» **Exercise description**: Please work out how many lines below contain the word "printf", and reply with only that number.

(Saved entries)
________________

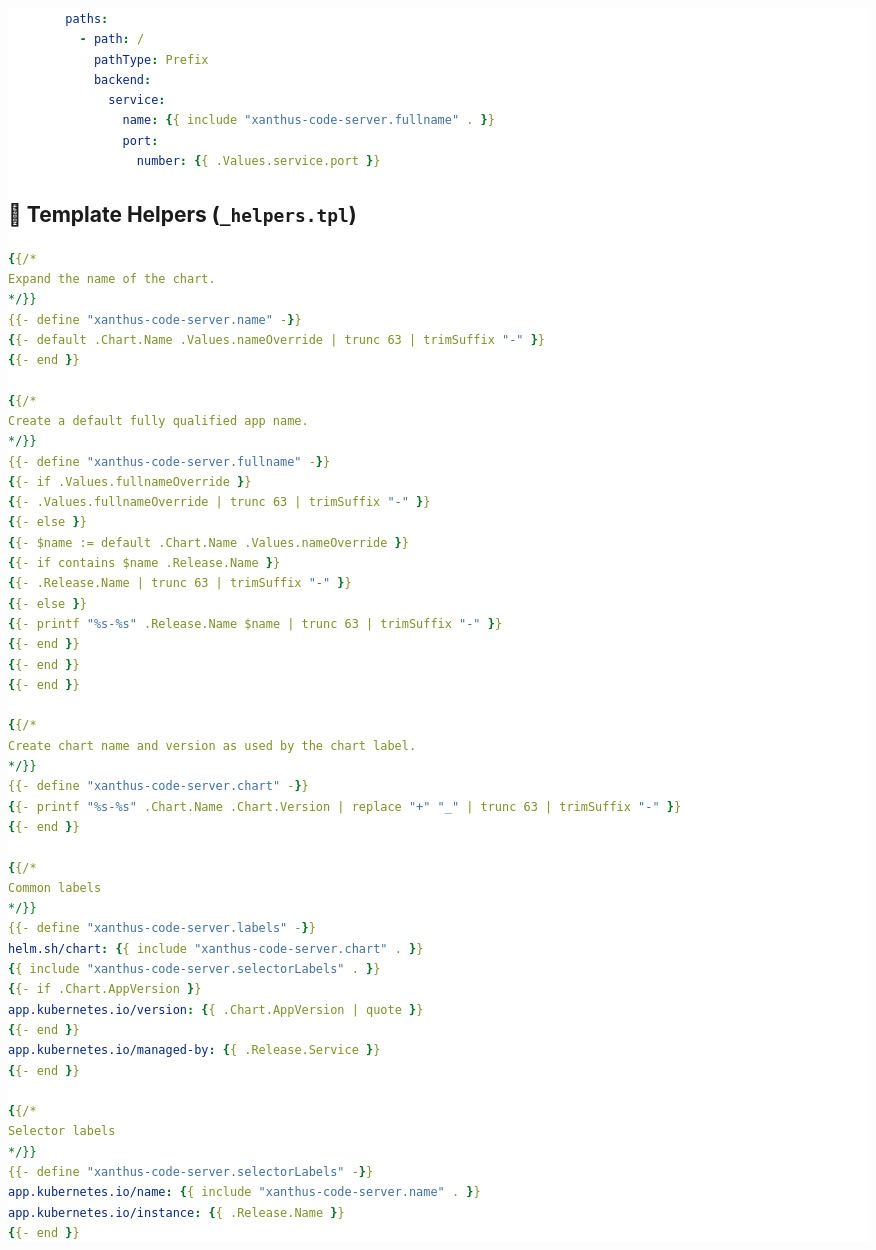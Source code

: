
 ```yaml
        paths:
          - path: /
            pathType: Prefix
            backend:
              service:
                name: {{ include "xanthus-code-server.fullname" . }}
                port:
                  number: {{ .Values.service.port }}
```

## 🔧 Template Helpers (`_helpers.tpl`)

```yaml
{{/*
Expand the name of the chart.
*/}}
{{- define "xanthus-code-server.name" -}}
{{- default .Chart.Name .Values.nameOverride | trunc 63 | trimSuffix "-" }}
{{- end }}

{{/*
Create a default fully qualified app name.
*/}}
{{- define "xanthus-code-server.fullname" -}}
{{- if .Values.fullnameOverride }}
{{- .Values.fullnameOverride | trunc 63 | trimSuffix "-" }}
{{- else }}
{{- $name := default .Chart.Name .Values.nameOverride }}
{{- if contains $name .Release.Name }}
{{- .Release.Name | trunc 63 | trimSuffix "-" }}
{{- else }}
{{- printf "%s-%s" .Release.Name $name | trunc 63 | trimSuffix "-" }}
{{- end }}
{{- end }}
{{- end }}

{{/*
Create chart name and version as used by the chart label.
*/}}
{{- define "xanthus-code-server.chart" -}}
{{- printf "%s-%s" .Chart.Name .Chart.Version | replace "+" "_" | trunc 63 | trimSuffix "-" }}
{{- end }}

{{/*
Common labels
*/}}
{{- define "xanthus-code-server.labels" -}}
helm.sh/chart: {{ include "xanthus-code-server.chart" . }}
{{ include "xanthus-code-server.selectorLabels" . }}
{{- if .Chart.AppVersion }}
app.kubernetes.io/version: {{ .Chart.AppVersion | quote }}
{{- end }}
app.kubernetes.io/managed-by: {{ .Release.Service }}
{{- end }}

{{/*
Selector labels
*/}}
{{- define "xanthus-code-server.selectorLabels" -}}
app.kubernetes.io/name: {{ include "xanthus-code-server.name" . }}
app.kubernetes.io/instance: {{ .Release.Name }}
{{- end }}
```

________________

» **Response**: 2